1974- Peter Benchley’s novel Jaws first published.

1979- The Shah of Iran, Reza Pahlevi, fled Teheran in the face of the Ayatollah’s fundamentalist revolution.

1980-The silver market collapses, making the Hunt Brothers from two of the richest men in America to two of the poorest.

1991- GULF WAR I -U.S. French, British and Arab airforces began attacking Iraqi-held Kuwait. Sadam, Wild Weazels, Gen Stormin’ Norman Schwarzkopf, Republican Guards, Scuds, Smart Bombs and CNN's Peter Arnett hanging a mike out the window of his Baghdad office as the bombs rained down.
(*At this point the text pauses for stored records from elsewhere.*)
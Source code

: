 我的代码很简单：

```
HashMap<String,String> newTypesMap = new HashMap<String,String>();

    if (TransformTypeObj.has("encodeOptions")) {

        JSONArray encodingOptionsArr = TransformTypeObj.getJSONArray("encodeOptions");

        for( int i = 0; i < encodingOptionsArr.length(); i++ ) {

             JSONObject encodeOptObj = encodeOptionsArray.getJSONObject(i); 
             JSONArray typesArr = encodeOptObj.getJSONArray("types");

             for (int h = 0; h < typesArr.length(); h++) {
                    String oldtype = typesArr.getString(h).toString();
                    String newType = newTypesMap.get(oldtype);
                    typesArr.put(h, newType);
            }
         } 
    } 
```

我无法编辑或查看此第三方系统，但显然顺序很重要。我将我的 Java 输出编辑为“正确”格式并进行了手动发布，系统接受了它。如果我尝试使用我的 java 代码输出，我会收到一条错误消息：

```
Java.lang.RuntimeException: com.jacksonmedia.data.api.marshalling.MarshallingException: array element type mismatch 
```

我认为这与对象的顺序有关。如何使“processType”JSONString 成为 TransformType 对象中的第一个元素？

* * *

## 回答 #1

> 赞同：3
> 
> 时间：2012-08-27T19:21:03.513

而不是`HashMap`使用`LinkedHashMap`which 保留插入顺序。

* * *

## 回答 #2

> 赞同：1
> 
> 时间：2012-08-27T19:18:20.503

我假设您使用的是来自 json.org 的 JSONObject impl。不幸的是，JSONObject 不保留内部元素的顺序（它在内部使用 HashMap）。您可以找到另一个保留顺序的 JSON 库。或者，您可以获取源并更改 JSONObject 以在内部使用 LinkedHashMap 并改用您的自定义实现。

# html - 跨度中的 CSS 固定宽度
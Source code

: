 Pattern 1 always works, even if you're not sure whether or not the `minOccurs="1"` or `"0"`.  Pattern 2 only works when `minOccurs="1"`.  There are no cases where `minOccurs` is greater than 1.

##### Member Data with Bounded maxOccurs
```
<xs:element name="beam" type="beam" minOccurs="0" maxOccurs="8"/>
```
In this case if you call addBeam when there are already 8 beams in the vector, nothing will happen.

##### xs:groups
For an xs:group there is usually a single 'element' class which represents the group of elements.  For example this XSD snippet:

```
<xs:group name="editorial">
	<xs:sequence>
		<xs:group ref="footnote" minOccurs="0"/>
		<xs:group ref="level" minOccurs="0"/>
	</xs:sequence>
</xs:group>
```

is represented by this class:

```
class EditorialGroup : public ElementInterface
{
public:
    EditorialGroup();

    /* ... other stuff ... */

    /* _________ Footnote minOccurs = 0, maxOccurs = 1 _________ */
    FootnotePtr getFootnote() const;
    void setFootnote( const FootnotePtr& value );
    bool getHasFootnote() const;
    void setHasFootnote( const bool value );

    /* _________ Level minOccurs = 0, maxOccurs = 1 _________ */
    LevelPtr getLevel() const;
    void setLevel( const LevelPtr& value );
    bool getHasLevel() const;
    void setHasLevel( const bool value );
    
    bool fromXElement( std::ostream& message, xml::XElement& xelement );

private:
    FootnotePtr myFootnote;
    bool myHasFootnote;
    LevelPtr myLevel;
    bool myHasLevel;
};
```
1995- The UPN Network (Universal-Paramount Network) began telecasting.
=======================================
Yesterday’s Quiz: Who said: Why is ochre pants sometimes called Khaki?

Answer: After the Zulu War of 1879, the British Army noted the need to change from the bright redcoat uniform to something more practical. They adopted a Persian cloth called Khaki, from the Persian word for dust.